The focus of the Lectionary is on the parable of the sower.  Saint Francis makes some interesting observations about this text.  He equates the seeds to understanding the Word of God.  Seed sown on the path never sprouts and, thus, is never understood.  Seed sown on rocky ground sprouts but dies and, thus, is understood but not preserved.  Seed sown among thorns sprouts but does not flourish.  This seed, therefore, is understood and preserved, but does not bear fruit.  Seed sown on rich soil sprouts and flourishes and is, thus, understood, preserved, and fruitful.  Finding and adhering to truth as the Word of God is fundamental to this parable.

The parable is about letting truth determine politics; rather than stifling truth with politics.  The truth in the parable is the Word of God.  Politics is the human heart.  By politics, I mean the exercise of power, most fundamentally at the level of free will choices.

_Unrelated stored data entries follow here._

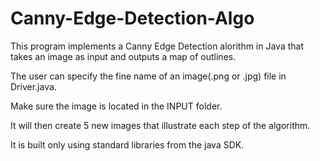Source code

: # Canny-Edge-Detection-Algo

This program implements a Canny Edge Detection alorithm in Java that takes an image as input and outputs a map of outlines.

The user can specify the fine name of an image(.png or .jpg) file in Driver.java.

Make sure the image is located in the INPUT folder.

It will then create 5 new images that illustrate each step of the algorithm.

It is built only using standard libraries from the java SDK.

Faith and truth relate to one another in that faith is an ordinary means for knowing truth.  Most human knowledge draws upon faith in other humans.  Learning usually requires faith in human teachers.  Similarly to how humans learn in the ordinary course of events, so humans learn to believe God, from other humans.

That transmission of truth known through faith is one necessary function of the Church.  In rare instances, God reveals what requires belief directly, without the intermediary of other humans.  In the ordinary course of events, I think God does approach individual souls both directly and through other humans, such as parents, children, spouses, and church and state officials.

Romans has a fascinating twist of words involving faith.  This twist affects the meaning of faith in the Lectionary choice from Romans.  The word the Lectionary uses in Romans is creation, which appears twice: creation awaits with eager expectation in verse 19 and we know that all creation is groaning in labor pains in verse 22.  The manuscripts are consistent with the second creation, but a few manuscripts substitute faith (pistiV) for the first creation (ktistiV).  The alternate reading would be, faith awaits with eager expectation.

I do not think that the Magisterium is directly involved prioritizing creation over faith.  Material below the double line, however, addresses how the Bishops use this verse.  I think, scholars acting in conjunction with the Magisterium, after comparing all the relevant manuscripts, have determined to prioritize creation.  As I enter this thicket of the Greek “apparatus,” I need to warn the reader that I enter as a relative novice, without a teacher to guide me away from making mistakes.  I identify the 28th Edition of the Nestle-Aland Greek text I am using in the Appendix.

The other readings the Lectionary uses this Sunday support Matthew.  Isaiah is about giving seed to the one who sows.  Psalm 65 proclaims that God has visited the land and watered it.  Psalm 65 means that God plants the seeds of truth within the hearts of the Faithful, who are then obliged to follow their own consciences, in faith, wherever those consciences may lead.


Annotated Bibliography

Material above the double line draws from material below the double line.  Those uninterested in scholarly and tangential details should stop reading here.  If they do, however, they may miss some of the interesting details scholars and others are presenting.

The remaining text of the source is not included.